Dans l’ensemble de la presse française, constituée essentiellement de journaux alignés sur les doxas de l’époque, la lecture du Monde Diplomatique constitue une bouffée d’air frais. Citons les positions prises sur le conflit russo-ukrainien, qui montrent une hauteur de vue qu’on ne retrouve pas dans L’Express par exemple. Récemment, Serge Halimi a quitté ses fonctions de directeur de la revue, poste qu’il tenait avec un grand succès depuis 2008, et a été remplacé par Benoît Bréville, ancien rédacteur en chef adjoint.

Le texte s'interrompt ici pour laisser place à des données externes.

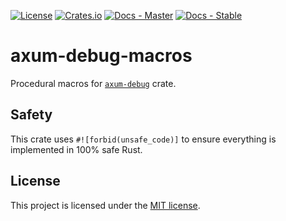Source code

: [![License](https://img.shields.io/crates/l/axum-debug-macros)](https://choosealicense.com/licenses/mit/)
[![Crates.io](https://img.shields.io/crates/v/axum-debug-macros)](https://crates.io/crates/axum-debug-macros)
[![Docs - Master](https://img.shields.io/badge/docs-master-blue)](https://programatik29.github.io/axum-debug/docs/axum_debug_macros/)
[![Docs - Stable](https://img.shields.io/crates/v/axum-debug-macros?color=blue&label=docs)](https://docs.rs/axum-debug-macros/)


# axum-debug-macros

Procedural macros for [`axum-debug`] crate.

## Safety

This crate uses `#![forbid(unsafe_code)]` to ensure everything is implemented in 100% safe Rust.

## License

This project is licensed under the [MIT license](LICENSE).

[`axum-debug`]: https://crates.io/crates/axum-debug
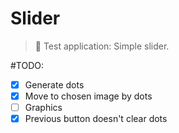# Slider

> :ledger: Test application: Simple slider.

#TODO:
- [x] Generate dots
- [x] Move to chosen image by dots
- [ ] Graphics
- [x] Previous button doesn't clear dots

Le nouveau directeur a pris ses fonctions le 1er février 2023.
Un nouveau directeur discret
Les informations disponibles sur le nouveau patron de la revue ne sont pas nombreuses. Né en 1983, Benoît Bréville est historien de formation. En 2011, il soutient une thèse à Paris I sous la direction d’Anne Fourcault, dans laquelle il fait une étude comparée entre les stratégies de lutte contre la pauvreté, appliquées dans une ville du Canada et celles appliquées à Saint-Denis, en France. De ses travaux il tire certains articles, comme celui intitulé Un miroir de la prolophobie, publié dans le Monde Diplomatique en juillet 2022. Dans ce papier, Bréville explique la mauvaise réputation de la Seine-Saint-Denis pour des raisons purement économiques. Ce département fait historiquement partie d’une ceinture noire autour de Paris qui, de tout temps, a fait trembler les milieux bourgeois.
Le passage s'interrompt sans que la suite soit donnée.